Problem requirements.
Exactly how many lines in the listing contain "lowest"? Respond with the number and nothing more.

The data.
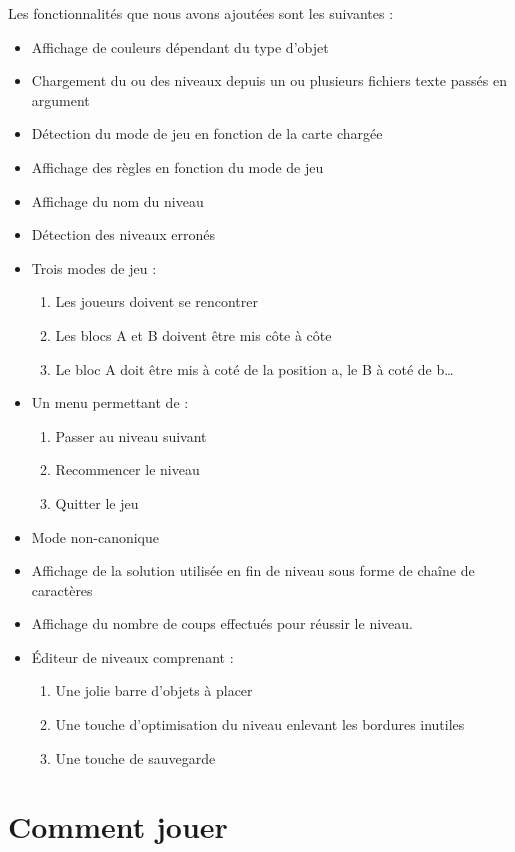 \documentclass{article}
\begin{document}
Les fonctionnalités que nous avons ajoutées sont les suivantes :
\begin{itemize}
    \item Affichage de couleurs dépendant du type d'objet
    \item Chargement du ou des niveaux depuis un ou plusieurs fichiers texte passés en argument
    \item Détection du mode de jeu en fonction de la carte chargée
    \item Affichage des règles en fonction du mode de jeu
    \item Affichage du nom du niveau
    \item Détection des niveaux erronés
    \item Trois modes de jeu :
    \begin{enumerate}
        \item Les joueurs doivent se rencontrer
        \item Les blocs A et B doivent être mis côte à côte
        \item Le bloc A doit être mis à coté de la position a, le B à coté de b…
    \end{enumerate}
    \item Un menu permettant de :
    \begin{enumerate}
        \item Passer au niveau suivant
        \item Recommencer le niveau
        \item Quitter le jeu
    \end{enumerate}
    \item Mode non-canonique
    \item Affichage de la solution utilisée en fin de niveau sous forme de chaîne de caractères
    \item Affichage du nombre de coups effectués pour réussir le niveau.
    \item Éditeur de niveaux comprenant :
    \begin{enumerate}
        \item Une jolie barre d'objets à placer
        \item Une touche d'optimisation du niveau enlevant les bordures inutiles
        \item Une touche de sauvegarde
    \end{enumerate}
\end{itemize}

\section{Comment jouer}
\end{document}

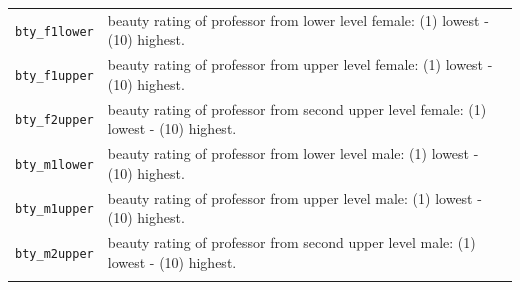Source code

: \documentclass[]{book}
\theoremstyle{definition}
\theoremstyle{definition}
\theoremstyle{remark}
\begin{document}
\begin{longtable}[]{@{}ll@{}}
\begin{minipage}[t]{0.22\columnwidth}
\texttt{bty\_f1lower}\strut
\end{minipage} & \begin{minipage}[t]{0.16\columnwidth}\raggedright\strut
beauty rating of professor from lower level female: (1) lowest - (10)
highest.\strut
\end{minipage}\tabularnewline
\begin{minipage}[t]{0.22\columnwidth}\raggedright\strut
\texttt{bty\_f1upper}\strut
\end{minipage} & \begin{minipage}[t]{0.16\columnwidth}\raggedright\strut
beauty rating of professor from upper level female: (1) lowest - (10)
highest.\strut
\end{minipage}\tabularnewline
\begin{minipage}[t]{0.22\columnwidth}\raggedright\strut
\texttt{bty\_f2upper}\strut
\end{minipage} & \begin{minipage}[t]{0.16\columnwidth}\raggedright\strut
beauty rating of professor from second upper level female: (1) lowest -
(10) highest.\strut
\end{minipage}\tabularnewline
\begin{minipage}[t]{0.22\columnwidth}\raggedright\strut
\texttt{bty\_m1lower}\strut
\end{minipage} & \begin{minipage}[t]{0.16\columnwidth}\raggedright\strut
beauty rating of professor from lower level male: (1) lowest - (10)
highest.\strut
\end{minipage}\tabularnewline
\begin{minipage}[t]{0.22\columnwidth}\raggedright\strut
\texttt{bty\_m1upper}\strut
\end{minipage} & \begin{minipage}[t]{0.16\columnwidth}\raggedright\strut
beauty rating of professor from upper level male: (1) lowest - (10)
highest.\strut
\end{minipage}\tabularnewline
\begin{minipage}[t]{0.22\columnwidth}\raggedright\strut
\texttt{bty\_m2upper}\strut
\end{minipage} & \begin{minipage}[t]{0.16\columnwidth}\raggedright\strut
beauty rating of professor from second upper level male: (1) lowest -
(10) highest.\strut
\end{minipage}\tabularnewline
\begin{minipage}[t]{0.22\columnwidth}\raggedright\strut

\end{minipage}
\end{longtable}
\end{document}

Answer to this problem.
6